Devant cet abris de bus où ce dernier s’arrêtait, je ne laissais pas Lily entrer dans celui qui devait la conduire dans sa chambre. L’embrassant encore, plus longuement, le dernier baiser durait le temps d’arrêt du bus qui finissait par repartir sans nous à son bord. Ma main venait caresser la douce chevelure rousse de ma voisine et mes yeux se perdaient dans les siens.

- Je ne suis pas un garçon pour toi Elysabeth, je le sais, tu le sais, ta mère le sais …
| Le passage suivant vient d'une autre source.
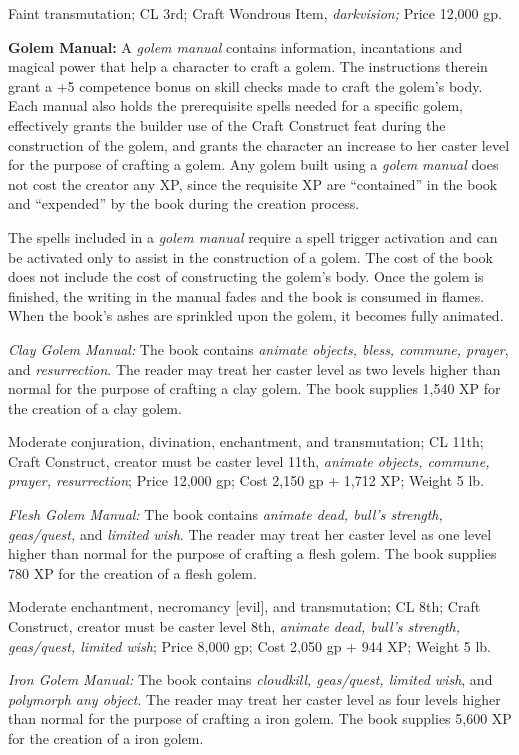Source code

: \documentclass{article}
\begin{document}
Faint transmutation; CL 3rd; Craft Wondrous Item, \textit{darkvision; }Price 12,000 
gp.

\textbf{Golem Manual: }A \textit{golem manual }contains information, incantations 
and magical power that help a character to craft a golem. The instructions therein 
grant a +5 competence bonus on skill checks made to craft the golem's body. Each 
manual also holds the prerequisite spells needed for a specific golem, effectively 
grants the builder use of the Craft Construct feat during the construction of the 
golem, and grants the character an increase to her caster level for the purpose 
of crafting a golem. Any golem built using a \textit{golem manual }does not cost 
the creator any XP, since the requisite XP are ``contained'' in the book and ``expended'' 
by the book during the creation process.

The spells included in a \textit{golem manual }require a spell trigger activation 
and can be activated only to assist in the construction of a golem. The cost of 
the book does not include the cost of constructing the golem's body. Once the golem 
is finished, the writing in the manual fades and the book is consumed in flames. 
When the book's ashes are sprinkled upon the golem, it becomes fully animated.

\textit{Clay Golem Manual: }The book contains \textit{animate objects, bless, commune, 
prayer}, and \textit{resurrection}. The reader may treat her caster level as two 
levels higher than normal for the purpose of crafting a clay golem. The book supplies 
1,540 XP for the creation of a clay golem.

Moderate conjuration, divination, enchantment, and transmutation; CL 11th; Craft 
Construct, creator must be caster level 11th, \textit{animate objects, commune, 
prayer, resurrection}; Price 12,000 gp; Cost 2,150 gp + 1,712 XP; Weight 5 lb.

\textit{Flesh Golem Manual: }The book contains \textit{animate dead, bull's strength, 
geas/quest, }and \textit{limited wish}. The reader may treat her caster level as 
one level higher than normal for the purpose of crafting a flesh golem. The book 
supplies 780 XP for the creation of a flesh golem.

Moderate enchantment, necromancy [evil], and transmutation; CL 8th; Craft Construct, 
creator must be caster level 8th, \textit{animate dead, bull's strength, geas/quest, 
limited wish}; Price 8,000 gp; Cost 2,050 gp + 944 XP; Weight 5 lb.

\textit{Iron Golem Manual: }The book contains \textit{cloudkill, geas/quest, limited 
wish}, and \textit{polymorph any object}. The reader may treat her caster level 
as four levels higher than normal for the purpose of crafting a iron golem. The 
book supplies 5,600 XP for the creation of a iron golem.
\end{document}

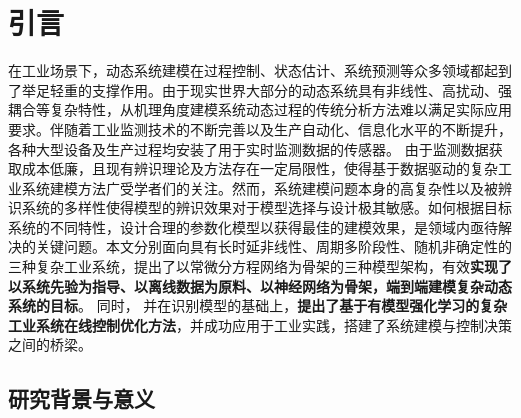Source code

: 
\chapter{引言}

\setcounter{page}{1}
在工业场景下，动态系统建模在过程控制、状态估计、系统预测等众多领域都起到了举足轻重的支撑作用。由于现实世界大部分的动态系统具有非线性、高扰动、强耦合等复杂特性，从机理角度建模系统动态过程的传统分析方法难以满足实际应用要求。伴随着工业监测技术的不断完善以及生产自动化、信息化水平的不断提升，各种大型设备及生产过程均安装了用于实时监测数据的传感器。 由于监测数据获取成本低廉，且现有辨识理论及方法存在一定局限性，使得基于数据驱动的复杂工业系统建模方法广受学者们的关注。然而，系统建模问题本身的高复杂性以及被辨识系统的多样性使得模型的辨识效果对于模型选择与设计极其敏感。如何根据目标系统的不同特性，设计合理的参数化模型以获得最佳的建模效果，是领域内亟待解决的关键问题。本文分别面向具有长时延非线性、周期多阶段性、随机非确定性的三种复杂工业系统，提出了以常微分方程网络为骨架的三种模型架构，有效\textbf{实现了以系统先验为指导、以离线数据为原料、以神经网络为骨架，端到端建模复杂动态系统的目标}。
同时，
并在识别模型的基础上，\textbf{提出了基于有模型强化学习的复杂工业系统在线控制优化方法}，并成功应用于工业实践，搭建了系统建模与控制决策之间的桥梁。
\section{研究背景与意义}
    





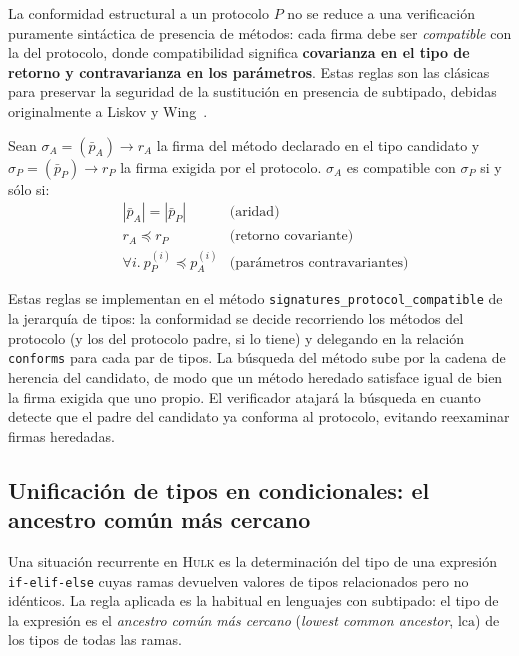 \documentclass[11pt,a4paper,oneside,openany]{report}
\newcommand{\hulk}{\textsc{Hulk}}
\newcommand{\code}[1]{\texttt{#1}}
\begin{document}
La conformidad estructural a un protocolo $P$ no se reduce a una verificación
puramente sintáctica de presencia de métodos: cada firma debe ser \emph{compatible}
con la del protocolo, donde compatibilidad significa \textbf{covarianza en el tipo
de retorno y contravarianza en los parámetros}. Estas reglas son las clásicas para
preservar la seguridad de la sustitución en presencia de subtipado, debidas
originalmente a Liskov y Wing~\cite{pierce2002}.

\begin{definition}[title={Definición: compatibilidad de firmas con varianza}]
Sean $\sigma_A = (\bar p_A) \to r_A$ la firma del método declarado en el tipo
candidato y $\sigma_P = (\bar p_P) \to r_P$ la firma exigida por el protocolo.
$\sigma_A$ es compatible con $\sigma_P$ si y sólo si:
\begin{align*}
  & |\bar p_A| = |\bar p_P|
  & \text{(aridad)} \\
  & r_A \preceq r_P
  & \text{(retorno covariante)} \\
  & \forall i.\ p_P^{(i)} \preceq p_A^{(i)}
  & \text{(parámetros contravariantes)}
\end{align*}
\end{definition}

Estas reglas se implementan en el método
\code{signatures\_protocol\_compatible} de la jerarquía de tipos: la conformidad
se decide recorriendo los métodos del protocolo (y los del protocolo padre, si
lo tiene) y delegando en la relación \code{conforms} para cada par de tipos. La
búsqueda del método sube por la cadena de herencia del candidato, de modo que un
método heredado satisface igual de bien la firma exigida que uno propio. El
verificador atajará la búsqueda en cuanto detecte que el padre del candidato ya
conforma al protocolo, evitando reexaminar firmas heredadas.

\subsection{Unificación de tipos en condicionales: el ancestro común más cercano}

Una situación recurrente en \hulk{} es la determinación del tipo de una expresión
\code{if-elif-else} cuyas ramas devuelven valores de tipos relacionados pero no
idénticos. La regla aplicada es la habitual en lenguajes con subtipado: el tipo de
la expresión es el \emph{ancestro común más cercano} (\textit{lowest common
ancestor}, $\mathrm{lca}$) de los tipos de todas las ramas.
\end{document}

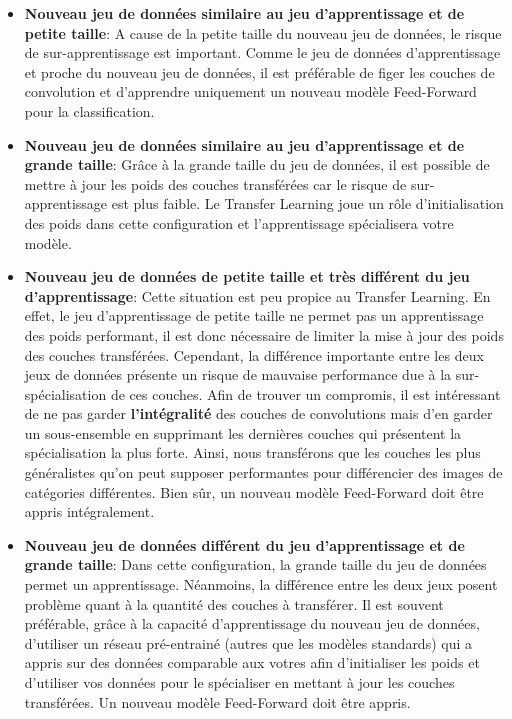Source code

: \begin{itemize}
    \item \textbf{Nouveau jeu de données similaire au jeu d'apprentissage et de petite taille}: A cause de la petite taille du nouveau jeu de données, le risque de sur-apprentissage est important. Comme le jeu de données d'apprentissage et proche du nouveau jeu de données, il est préférable de figer les couches de convolution et d'apprendre uniquement un nouveau modèle Feed-Forward pour la classification.

    \item \textbf{Nouveau jeu de données similaire au jeu d'apprentissage et de grande taille}: Grâce à la grande taille du jeu de données, il est possible de mettre à jour les poids des couches transférées car le risque de sur-apprentissage est plus faible. Le Transfer Learning joue un rôle d'initialisation des poids dans cette configuration et l'apprentissage spécialisera votre modèle.

    \item \textbf{Nouveau jeu de données de petite taille et très différent du jeu d'apprentissage}: Cette situation est peu  propice au Transfer Learning. En effet, le jeu d'apprentissage de petite taille ne permet pas un apprentissage des poids performant, il est donc nécessaire de limiter la mise à jour des poids des couches transférées. Cependant, la différence importante entre les deux jeux de données présente un risque de mauvaise performance due à la sur-spécialisation de ces couches. Afin de trouver un compromis, il est intéressant de ne pas garder \textbf{l'intégralité} des couches de convolutions mais d'en garder un sous-ensemble en supprimant les dernières couches qui présentent la spécialisation la plus forte. Ainsi, nous transférons que les couches les plus généralistes qu'on peut supposer performantes pour différencier des images de catégories différentes. Bien sûr, un nouveau modèle Feed-Forward doit être appris intégralement.

    \item \textbf{Nouveau jeu de données différent du jeu d'apprentissage et de grande taille}: Dans cette configuration, la grande taille du jeu de données permet un apprentissage. Néanmoins, la différence entre les deux jeux posent problème quant à la quantité des couches à transférer. Il est souvent préférable, grâce à la capacité d'apprentissage du nouveau jeu de données, d'utiliser un réseau pré-entrainé (autres que les modèles standards) qui a appris sur des données comparable aux votres afin d'initialiser les poids et d'utiliser vos données pour le spécialiser en mettant à jour les couches transférées. Un nouveau modèle Feed-Forward doit être appris.
\end{itemize}

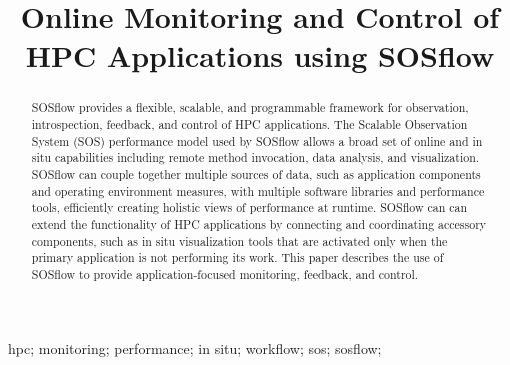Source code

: 
\title{Online Monitoring and Control of HPC Applications using SOSflow}

\author{
}

\maketitle



\begin{abstract} %
SOSflow provides a flexible, scalable, and programmable framework for
observation, introspection, feedback, and control of HPC
applications.
%
The Scalable Observation System (SOS) performance model used by SOSflow
allows a broad set of online and in situ capabilities including remote
method invocation, data analysis, and visualization.
%
SOSflow can couple together multiple sources of data, such as application
components and operating environment measures, with multiple software
libraries and performance tools, efficiently creating holistic views of
performance at runtime.
%
SOSflow can can extend the functionality of HPC applications by connecting
and coordinating accessory components, such as in situ visualization tools
that are activated only when the primary application is not performing its
work.
%
This paper describes the use of SOSflow to provide application-focused
monitoring, feedback, and control.
%
%

\end{abstract}


\begin{IEEEkeywords} %
hpc;
monitoring;
performance;
in situ;
workflow;
sos;
sosflow;
\end{IEEEkeywords}


\IEEEpeerreviewmaketitle


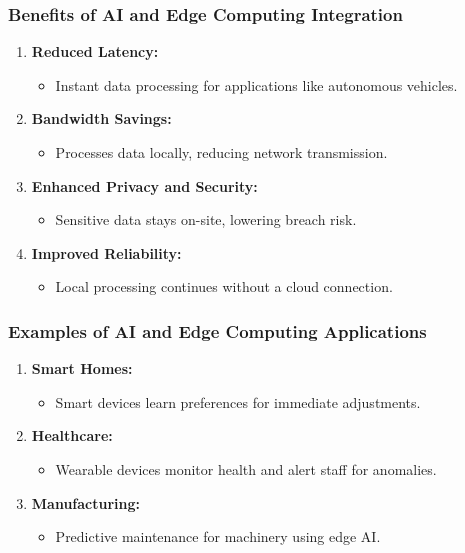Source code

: \documentclass{beamer}
\begin{document}
\begin{frame}
    \frametitle{Benefits of AI and Edge Computing Integration}
    \begin{enumerate}
        \item \textbf{Reduced Latency:}
            \begin{itemize}
                \item Instant data processing for applications like autonomous vehicles.
            \end{itemize}
        \item \textbf{Bandwidth Savings:}
            \begin{itemize}
                \item Processes data locally, reducing network transmission.
            \end{itemize}
        \item \textbf{Enhanced Privacy and Security:}
            \begin{itemize}
                \item Sensitive data stays on-site, lowering breach risk.
            \end{itemize}
        \item \textbf{Improved Reliability:}
            \begin{itemize}
                \item Local processing continues without a cloud connection.
            \end{itemize}
    \end{enumerate}
\end{frame}

\begin{frame}
    \frametitle{Examples of AI and Edge Computing Applications}
    \begin{enumerate}
        \item \textbf{Smart Homes:}
            \begin{itemize}
                \item Smart devices learn preferences for immediate adjustments.
            \end{itemize}
        \item \textbf{Healthcare:}
            \begin{itemize}
                \item Wearable devices monitor health and alert staff for anomalies.
            \end{itemize}
        \item \textbf{Manufacturing:}
            \begin{itemize}
                \item Predictive maintenance for machinery using edge AI.
            \end{itemize}
    \end{enumerate}
\end{frame}
\end{document}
J’évitais de lui parler de Noah, ou de ses nouvelles copines du campus qui avaient du lui parler de moi. Il était clair que j’étais le garçon à éviter, alors pourquoi elle ne s’enfuyait pas pour de bon. Venant glisser une main contre son abdomen, je relevais doucement son haut pour venir caresser le niveau de son nombril en continuant de l’embrasser au milieu de l’arrêt de bus désormais désert.

- Il nous reste dix minutes avant le prochain bus.